Discover cutting-edge learning with Yandex Research
We are excited to present our array of educational courses designed by our researchers. We recently introduced a graph-based machine learning course at the Yandex School of Data Analysis. Additionally, we offer diverse programs in collaboration with partner universities and other research groups.
Graphs in Machine Learning
Yandex School of Data Analysis
This course explores machine-learning challenges involving graphs, introducing participants to effective data management strategies and a mix of classic and modern solutions. Students will learn to tackle diverse applications, such as molecular property prediction, combinatorial optimization, community detection, using advanced graph-based methods.
Deep Learning 2
HSE University
The DL2 course delves into a range of topics, including computer vision, transformers, generative models, graph neural networks, and tabular deep learning. Upon completing this course, many students successfully secure positions in the Yandex Research ML Residency program.
Machine Learning and Applications Research Seminar
HSE University
In this seminar, students analyze recent papers, embark on their initial research endeavors, and familiarize themselves with the latest advancements in the field.
Efficient Deep Learning Systems
HSE University
This popular course offers comprehensive coverage of experiment management and pipeline versioning fundamentals, training optimizations, distributed training, model parallelism, gradient checkpointing, offloading, sharding, and more.
Practical Deep Learning
HSE University
This course starts with deep learning fundamentals, from backpropagation and optimization methods to advanced techniques and PyTorch basics. By the third week, students learn convolutional neural networks and practical applications in computer vision.
Practical Reinforcement Learning
HSE University and Yandex School of Data Analysis
This course navigates the essentials of reinforcement learning, from foundational concepts like MDP and Bellman equations, to practical value- and policy-based algorithm families and deep reinforcement learning. The course centers around model-free RL algorithms prevalent in modern large-scale problems such as RLHF and robotics, but also covers model-based RL (planning), Imitation Learning, Inverse Reinforcement Learning, and more. Students explore practical applications and advanced techniques, gaining hands-on experience in reinforcement learning scenarios and methods.

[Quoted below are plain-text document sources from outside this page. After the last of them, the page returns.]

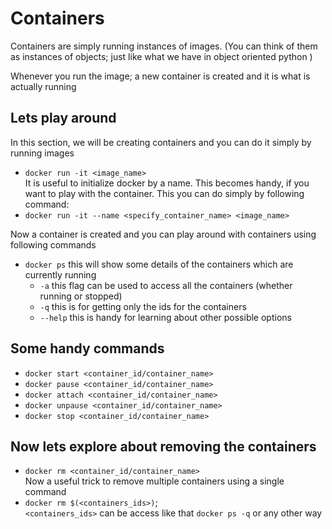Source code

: # Containers

Containers are simply running instances of images. (You can think of them as instances of objects; just like what we have in object oriented python )

Whenever you run the image; a new container is created and it is what is actually running

## Lets play around
In this section, we will be creating containers and you can do it simply by running images
- `docker run -it <image_name>` <br>
It is useful to initialize docker by a name. This becomes handy, if you want to play with the container. This you can do simply by following command:
- `docker run -it --name <specify_container_name> <image_name>`

Now a container is created and you can play around with containers using following commands
- `docker ps`
this will show some details of the containers which are currently running
    - `-a` this flag can be used to access all the containers (whether running or stopped)
    - `-q` this is for getting only the ids for the containers
    - `--help` this is handy for learning about other possible options

## Some handy commands
- `docker start <container_id/container_name>`
- `docker pause <container_id/container_name>`
- `docker attach <container_id/container_name>`
- `docker unpause <container_id/container_name>`
- `docker stop <container_id/container_name>`

## Now lets explore about removing the containers
- `docker rm <container_id/container_name>` <br>
Now a useful trick to remove multiple containers using a single command
- `docker rm $(<containers_ids>)`; <br>
`<containers_ids>` can be access like that  `docker ps -q` or any other way
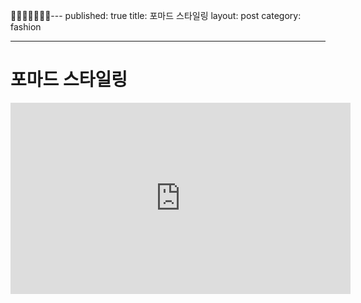 ---
published: true
title: 포마드 스타일링
layout: post
category: fashion

---
포마드 스타일링
====

<iframe src='http://serviceapi.rmcnmv.naver.com/flash/outKeyPlayer.nhn?vid=60EBAC2EEDF8240D5F5B5121AB2C2CA8EA38&outKey=V12391290efb143ec87be1aec7fc67dced3e82c1e93db224a75ee1aec7fc67dced3e8&controlBarMovable=true&jsCallable=true&isAutoPlay=true&skinName=tvcast_white' frameborder='no' scrolling='no' marginwidth='0' marginheight='0' WIDTH='544' HEIGHT='306'></iframe>

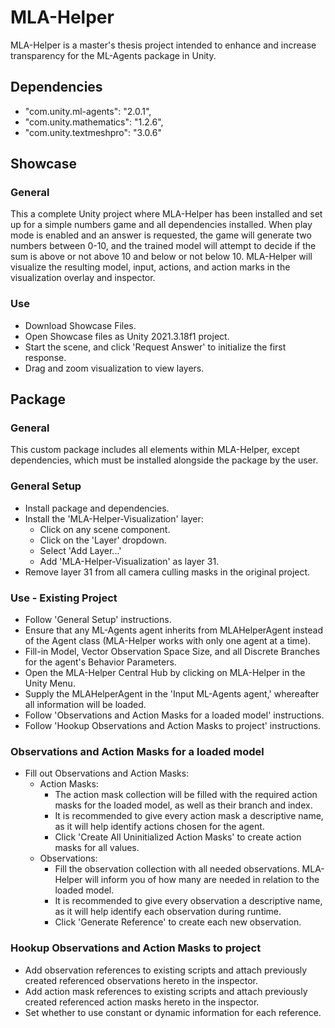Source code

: # MLA-Helper
MLA-Helper is a master's thesis project intended to enhance and increase transparency for the ML-Agents package in Unity.

## Dependencies
- "com.unity.ml-agents": "2.0.1",
- "com.unity.mathematics": "1.2.6",
- "com.unity.textmeshpro": "3.0.6"

## Showcase
### General
This a complete Unity project where MLA-Helper has been installed and set up for a simple numbers game and all dependencies installed. 
When play mode is enabled and an answer is requested, the game will generate two numbers between 0-10, and the trained model will attempt to decide if the sum is above or not above 10 and below or not below 10.
MLA-Helper will visualize the resulting model, input, actions, and action marks in the visualization overlay and inspector.

### Use
- Download Showcase Files.
- Open Showcase files as Unity 2021.3.18f1 project.
- Start the scene, and click 'Request Answer' to initialize the first response.
- Drag and zoom visualization to view layers.

## Package
### General
This custom package includes all elements within MLA-Helper, except dependencies, which must be installed alongside the package by the user.

### General Setup
- Install package and dependencies.
- Install the 'MLA-Helper-Visualization' layer:
  - Click on any scene component.
  - Click on the 'Layer' dropdown.
  - Select 'Add Layer...'
  - Add 'MLA-Helper-Visualization' as layer 31.
- Remove layer 31 from all camera culling masks in the original project.
  
### Use - Existing Project
- Follow 'General Setup' instructions.
- Ensure that any ML-Agents agent inherits from MLAHelperAgent instead of the Agent class (MLA-Helper works with only one agent at a time).
- Fill-in Model, Vector Observation Space Size, and all Discrete Branches for the agent's Behavior Parameters.
- Open the MLA-Helper Central Hub by clicking on MLA-Helper in the Unity Menu.
- Supply the MLAHelperAgent in the 'Input ML-Agents agent,' whereafter all information will be loaded.
- Follow 'Observations and Action Masks for a loaded model' instructions.
- Follow 'Hookup Observations and Action Masks to project' instructions.

### Observations and Action Masks for a loaded model
- Fill out Observations and Action Masks:
  - Action Masks:
    - The action mask collection will be filled with the required action masks for the loaded model, as well as their branch and index.
    - It is recommended to give every action mask a descriptive name, as it will help identify actions chosen for the agent.
    - Click 'Create All Uninitialized Action Masks' to create action masks for all values.
  - Observations:
    - Fill the observation collection with all needed observations. MLA-Helper will inform you of how many are needed in relation to the loaded model.
    - It is recommended to give every observation a descriptive name, as it will help identify each observation during runtime.
    - Click 'Generate Reference' to create each new observation.
   
### Hookup Observations and Action Masks to project
- Add observation references to existing scripts and attach previously created referenced observations hereto in the inspector.
- Add action mask references to existing scripts and attach previously created referenced action masks hereto in the inspector.
- Set whether to use constant or dynamic information for each reference.
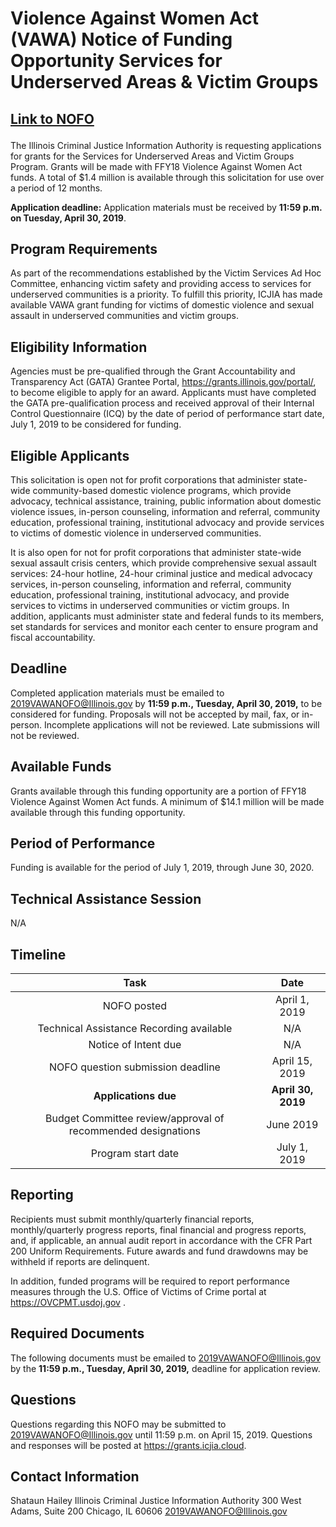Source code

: # <p class="text-center"> Violence Against Women Act (VAWA)  Notice of Funding Opportunity Services for Underserved Areas & Victim Groups

## <p class="text-center">[Link to NOFO](VAWANOFO.pdf)

The Illinois Criminal Justice Information Authority is requesting applications for grants for the Services for Underserved Areas and Victim Groups Program. Grants will be made with FFY18 Violence Against Women Act funds. A total of $1.4 million is available through this solicitation for use over a period of 12 months. 

**Application deadline:** Application materials must be received by **11:59 p.m. on Tuesday, April 30, 2019**. 

## Program Requirements

As part of the recommendations established by the Victim Services Ad Hoc Committee, enhancing victim safety and providing access to services for underserved communities is a priority. To fulfill this priority, ICJIA has made available VAWA grant funding for victims of domestic violence and sexual assault in underserved communities and victim groups. 

## Eligibility Information

Agencies must be pre-qualified through the Grant Accountability and Transparency Act (GATA) Grantee Portal, https://grants.illinois.gov/portal/, to become eligible to apply for an award.  Applicants must have completed the GATA pre-qualification process and received approval of their Internal Control Questionnaire (ICQ) by the date of period of performance start date, July 1, 2019 to be considered for funding. 
	
## Eligible Applicants

This solicitation is open not for profit corporations that administer state-wide community-based domestic violence programs, which provide advocacy, technical assistance, training, public information about domestic violence issues, in-person counseling, information and referral, community education, professional training, institutional advocacy and provide services to victims of domestic violence in underserved communities.
	
It is also open for not for profit corporations that administer state-wide sexual assault crisis centers, which provide comprehensive sexual assault services: 24-hour hotline, 24-hour criminal justice and medical advocacy services, in-person counseling, information and referral, community education, professional training, institutional advocacy, and provide services to victims in underserved communities or victim groups.  In addition, applicants must administer state and federal funds to its members, set standards for services and monitor each center to ensure program and fiscal accountability. 

## Deadline

Completed application materials must be emailed to 2019VAWANOFO@Illinois.gov by **11:59 p.m., Tuesday, April 30, 2019,** to be considered for funding. Proposals will not be accepted by mail, fax, or in-person. Incomplete applications will not be reviewed. Late submissions will not be reviewed.

## Available Funds

Grants available through this funding opportunity are a portion of FFY18 Violence Against Women Act funds. A minimum of $14.1 million will be made available through this funding opportunity. 

## Period of Performance

Funding is available for the period of July 1, 2019, through June 30, 2020.  

## Technical Assistance Session

N/A
	
## Timeline

Task | Date
:----: | :----: |
NOFO posted | April 1, 2019	
Technical Assistance Recording available |  N/A
Notice of Intent due  | N/A
NOFO question submission deadline | April 15, 2019
**Applications due** | **April 30, 2019**
Budget Committee review/approval of recommended designations | June 2019
Program start date | July 1, 2019
	
## Reporting

Recipients must submit monthly/quarterly financial reports, monthly/quarterly progress reports, final financial and progress reports, and, if applicable, an annual audit report in accordance with the CFR Part 200 Uniform Requirements. Future awards and fund drawdowns may be withheld if reports are delinquent.

In addition, funded programs will be required to report performance measures through the U.S. Office of Victims of Crime portal at https://OVCPMT.usdoj.gov .

## Required Documents
	
The following documents must be emailed to 2019VAWANOFO@Illinois.gov by the **11:59 p.m., Tuesday, April 30, 2019,** deadline for application review. 
	
## Questions

Questions regarding this NOFO may be submitted to 2019VAWANOFO@Illinois.gov until 11:59 p.m. on April 15, 2019.  Questions and responses will be posted at https://grants.icjia.cloud. 

## Contact Information

Shataun Hailey
Illinois Criminal Justice Information Authority
300 West Adams, Suite 200
Chicago, IL 60606
2019VAWANOFO@Illinois.gov






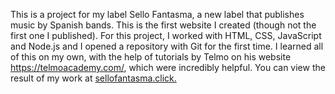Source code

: 

This is a project for my label Sello Fantasma, a new label that publishes music by Spanish bands. 
This is the first website I created (though not the first one I published). 
For this project, I worked with HTML, CSS, JavaScript and Node.js and I opened a repository with Git for the first time.
I learned all of this on my own, with the help of tutorials by Telmo on his website https://telmoacademy.com/, which were incredibly helpful. 
You can view the result of my work at [sellofantasma.click.](https://sellofantasma.click/)
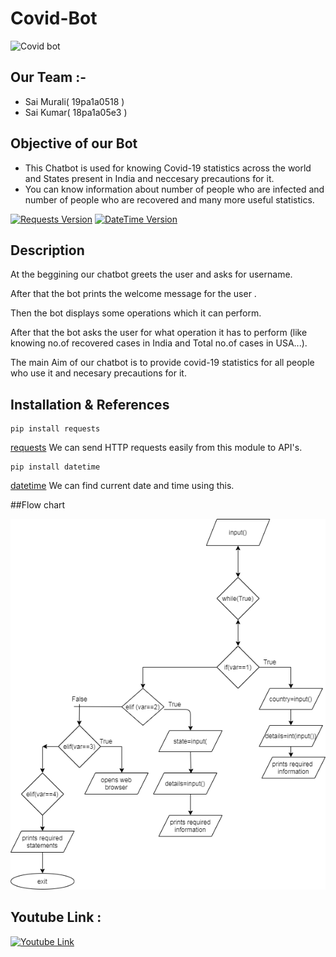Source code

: # Covid-Bot
![Covid bot](https://medcitynews.com/uploads/2019/08/GettyImages-1026660906.jpg)
## Our Team :-
 * Sai Murali( 19pa1a0518 )
 * Sai Kumar( 18pa1a05e3 )
## Objective of our Bot
 * This Chatbot is used for knowing Covid-19 statistics across the world and States present in India and neccesary precautions for it.
 * You can know information about number of people who are infected and number of people who are recovered and many more useful statistics.

[![Requests Version](https://img.shields.io/badge/requests-2.24.0-orange)](https://pypi.org/project/requests/)
[![DateTime Version](https://img.shields.io/badge/datetime-4.3-red)](https://pypi.org/project/datetime/)
## Description 

At the beggining our chatbot greets the user and asks for username. 

After that the bot prints the welcome message for the user  .

Then the bot displays some operations which it can perform.
	
After that the bot asks the user for what operation it has to perform (like knowing no.of recovered cases in India and Total no.of cases in USA...).

The main Aim of our chatbot is to provide covid-19 statistics for all people who use it and necesary precautions for it.

## Installation & References
	
	pip install requests
[requests](https://pypi.org/project/requests/) We can send HTTP requests easily from this module to API's.
		
	pip install datetime
[datetime](https://pypi.org/project/datetime/) We can find current date and time using this. 


##Flow chart


![alt text](https://raw.githubusercontent.com/Chinna31313/Covid-Bot/main/muraliflow1.png)


## Youtube Link :

[![Youtube Link](https://i.guim.co.uk/img/media/d3068c5ee36471cdbd5be86763b0c211f1efd104/0_193_5290_3174/master/5290..jpg?width=445&quality=85&auto=format&fit=max&s=d0269549831c63ec07df1fe7268c3c78)](https://youtu.be/x8OYuNmeE6U)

Natural Language Processing
Yandex School of Data Analysis
The NLP course covers key areas in natural language processing, starting with word embeddings and moving on to text classification, language modeling, and sequence-to-sequence models with attention mechanisms. It includes transfer learning, focusing on powerful real-world models such as BERT and GPT. The latter half of the course explores recent advances in large language models and their applications, including prompting techniques, parameter-efficient finetuning, chain-of-thought reasoning, and more. The practical assignments range from training small NLP models from scratch to fine-tuning powerful open-source and open-access LLMs.
Course materials (github)
Deep Vision and Graphics
Yandex School of Data Analysis
This course offers an in-depth exploration of deep learning in visual computing. It covers neural network fundamentals, modern architectures based on convolutional networks and vision transformers, fine-tuning and transfer learning, and interpreting model predictions. The course covers practical applications including object detection, image segmentation, as well as generative modeling. In terms of generative modeling, this course explores a range of techniques from GANs and variational autoencoders to modern diffusion-based methods.